▶ [EXERCISE BRIEF]
The answer must be every line from the listing that holds the string "manual".
BEGIN RECORDS PROVIDED
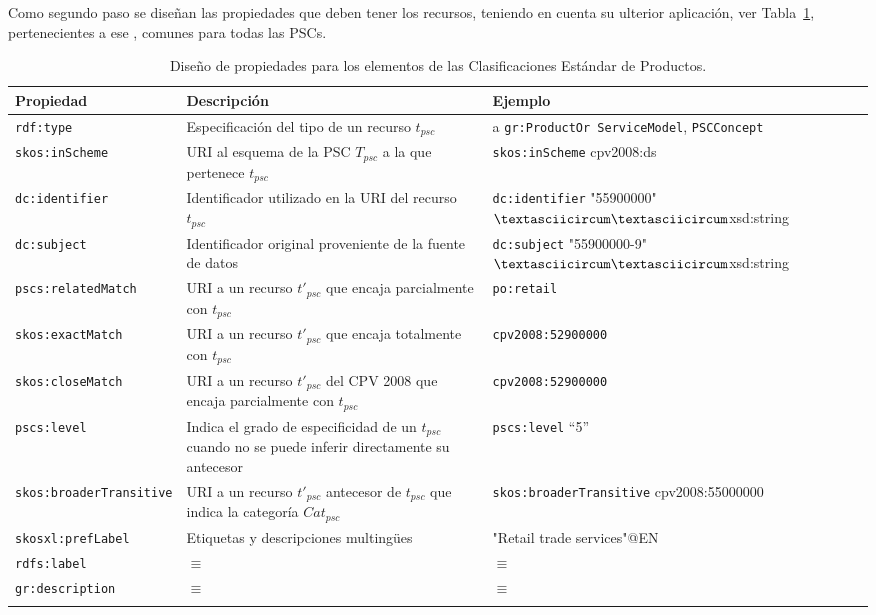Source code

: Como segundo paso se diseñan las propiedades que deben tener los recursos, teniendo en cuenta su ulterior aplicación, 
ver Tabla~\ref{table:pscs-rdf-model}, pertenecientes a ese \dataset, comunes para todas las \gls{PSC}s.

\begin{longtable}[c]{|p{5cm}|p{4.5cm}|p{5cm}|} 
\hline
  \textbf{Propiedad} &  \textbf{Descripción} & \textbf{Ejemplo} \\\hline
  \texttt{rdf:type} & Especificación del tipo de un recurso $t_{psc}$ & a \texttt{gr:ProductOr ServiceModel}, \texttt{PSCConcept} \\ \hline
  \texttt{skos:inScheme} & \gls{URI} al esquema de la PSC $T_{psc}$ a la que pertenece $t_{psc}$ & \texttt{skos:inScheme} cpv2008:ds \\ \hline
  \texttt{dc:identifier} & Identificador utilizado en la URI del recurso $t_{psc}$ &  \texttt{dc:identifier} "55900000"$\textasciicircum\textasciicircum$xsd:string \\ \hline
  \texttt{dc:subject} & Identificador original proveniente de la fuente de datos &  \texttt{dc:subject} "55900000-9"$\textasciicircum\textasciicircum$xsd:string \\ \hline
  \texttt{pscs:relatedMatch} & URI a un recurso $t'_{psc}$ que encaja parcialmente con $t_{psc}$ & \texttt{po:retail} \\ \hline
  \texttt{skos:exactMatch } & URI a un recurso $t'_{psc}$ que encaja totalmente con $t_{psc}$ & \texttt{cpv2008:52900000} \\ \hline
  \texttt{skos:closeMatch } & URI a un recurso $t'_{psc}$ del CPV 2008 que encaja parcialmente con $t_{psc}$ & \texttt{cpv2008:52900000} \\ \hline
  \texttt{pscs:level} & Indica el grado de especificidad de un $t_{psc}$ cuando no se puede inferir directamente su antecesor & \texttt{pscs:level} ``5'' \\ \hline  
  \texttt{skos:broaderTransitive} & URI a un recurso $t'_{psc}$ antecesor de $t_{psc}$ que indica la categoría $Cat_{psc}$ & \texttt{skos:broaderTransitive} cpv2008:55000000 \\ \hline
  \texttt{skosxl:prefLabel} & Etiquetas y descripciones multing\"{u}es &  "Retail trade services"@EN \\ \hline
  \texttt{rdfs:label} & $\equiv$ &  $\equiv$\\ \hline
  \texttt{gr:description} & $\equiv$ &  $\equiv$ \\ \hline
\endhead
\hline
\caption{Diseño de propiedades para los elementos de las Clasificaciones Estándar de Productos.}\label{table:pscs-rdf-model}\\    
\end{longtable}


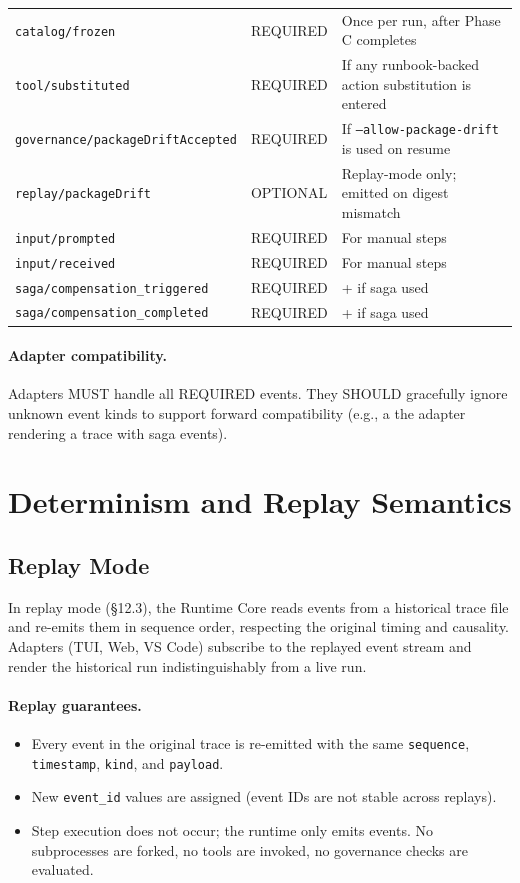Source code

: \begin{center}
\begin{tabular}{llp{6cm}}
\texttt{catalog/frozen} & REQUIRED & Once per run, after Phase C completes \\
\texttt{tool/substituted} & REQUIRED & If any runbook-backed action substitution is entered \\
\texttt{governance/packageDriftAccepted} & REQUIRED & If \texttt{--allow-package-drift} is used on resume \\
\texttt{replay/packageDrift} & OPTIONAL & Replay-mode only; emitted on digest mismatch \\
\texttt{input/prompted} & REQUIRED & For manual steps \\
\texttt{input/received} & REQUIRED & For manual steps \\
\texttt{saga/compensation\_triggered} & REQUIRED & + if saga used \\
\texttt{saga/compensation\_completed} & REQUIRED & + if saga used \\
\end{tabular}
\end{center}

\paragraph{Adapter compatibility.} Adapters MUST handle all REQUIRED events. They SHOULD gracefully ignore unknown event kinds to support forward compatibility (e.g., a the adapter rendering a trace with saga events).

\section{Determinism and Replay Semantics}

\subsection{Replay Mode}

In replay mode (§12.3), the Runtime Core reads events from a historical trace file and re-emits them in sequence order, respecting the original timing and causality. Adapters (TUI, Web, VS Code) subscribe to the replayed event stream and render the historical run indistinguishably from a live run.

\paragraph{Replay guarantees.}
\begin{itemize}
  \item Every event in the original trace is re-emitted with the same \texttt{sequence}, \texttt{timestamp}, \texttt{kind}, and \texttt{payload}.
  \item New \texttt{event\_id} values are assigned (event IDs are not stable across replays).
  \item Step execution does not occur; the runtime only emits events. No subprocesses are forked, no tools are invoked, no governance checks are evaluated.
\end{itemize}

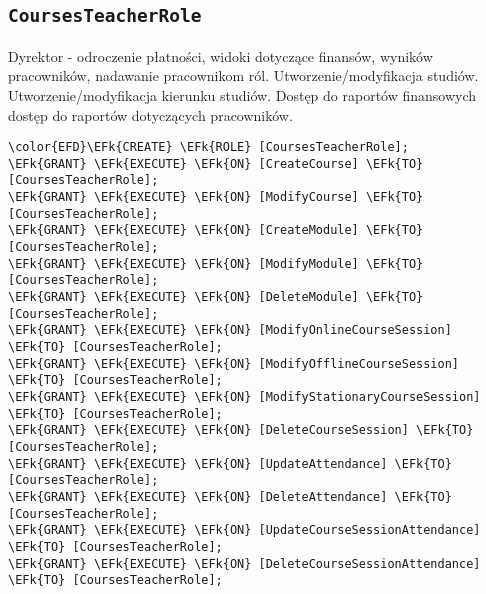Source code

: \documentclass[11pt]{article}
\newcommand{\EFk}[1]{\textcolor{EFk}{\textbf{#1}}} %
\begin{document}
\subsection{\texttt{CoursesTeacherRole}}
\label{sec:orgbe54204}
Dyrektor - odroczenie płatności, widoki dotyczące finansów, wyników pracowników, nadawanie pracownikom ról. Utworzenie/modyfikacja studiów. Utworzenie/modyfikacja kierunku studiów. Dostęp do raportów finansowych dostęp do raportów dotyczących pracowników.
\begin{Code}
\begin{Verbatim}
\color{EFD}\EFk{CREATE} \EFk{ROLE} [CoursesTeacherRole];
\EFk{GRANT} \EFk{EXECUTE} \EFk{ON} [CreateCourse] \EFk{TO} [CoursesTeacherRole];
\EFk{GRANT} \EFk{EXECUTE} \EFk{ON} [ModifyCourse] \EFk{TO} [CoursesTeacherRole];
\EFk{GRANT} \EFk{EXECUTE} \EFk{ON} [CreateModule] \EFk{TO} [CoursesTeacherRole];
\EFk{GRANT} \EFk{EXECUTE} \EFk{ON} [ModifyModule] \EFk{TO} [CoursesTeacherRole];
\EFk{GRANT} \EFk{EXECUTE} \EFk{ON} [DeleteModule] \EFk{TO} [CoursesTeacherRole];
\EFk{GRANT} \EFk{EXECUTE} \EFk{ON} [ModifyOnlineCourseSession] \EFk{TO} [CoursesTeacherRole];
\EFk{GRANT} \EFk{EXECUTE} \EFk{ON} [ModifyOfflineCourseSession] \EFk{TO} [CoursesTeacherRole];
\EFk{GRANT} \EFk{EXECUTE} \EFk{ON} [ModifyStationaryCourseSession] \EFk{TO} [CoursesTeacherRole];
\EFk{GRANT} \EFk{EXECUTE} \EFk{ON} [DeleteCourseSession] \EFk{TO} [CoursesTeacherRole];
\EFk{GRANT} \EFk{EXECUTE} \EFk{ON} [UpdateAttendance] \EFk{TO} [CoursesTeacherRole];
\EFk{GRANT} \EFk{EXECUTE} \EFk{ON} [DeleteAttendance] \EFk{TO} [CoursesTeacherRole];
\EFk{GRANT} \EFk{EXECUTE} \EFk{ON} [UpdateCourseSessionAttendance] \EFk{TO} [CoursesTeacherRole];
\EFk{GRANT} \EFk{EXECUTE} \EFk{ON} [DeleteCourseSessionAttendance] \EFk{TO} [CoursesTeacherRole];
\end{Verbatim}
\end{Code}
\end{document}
END RECORDS PROVIDED
▶ [RESULT OF THE TASK]
\texttt{input/prompted} & REQUIRED & For manual steps \\
\texttt{input/received} & REQUIRED & For manual steps \\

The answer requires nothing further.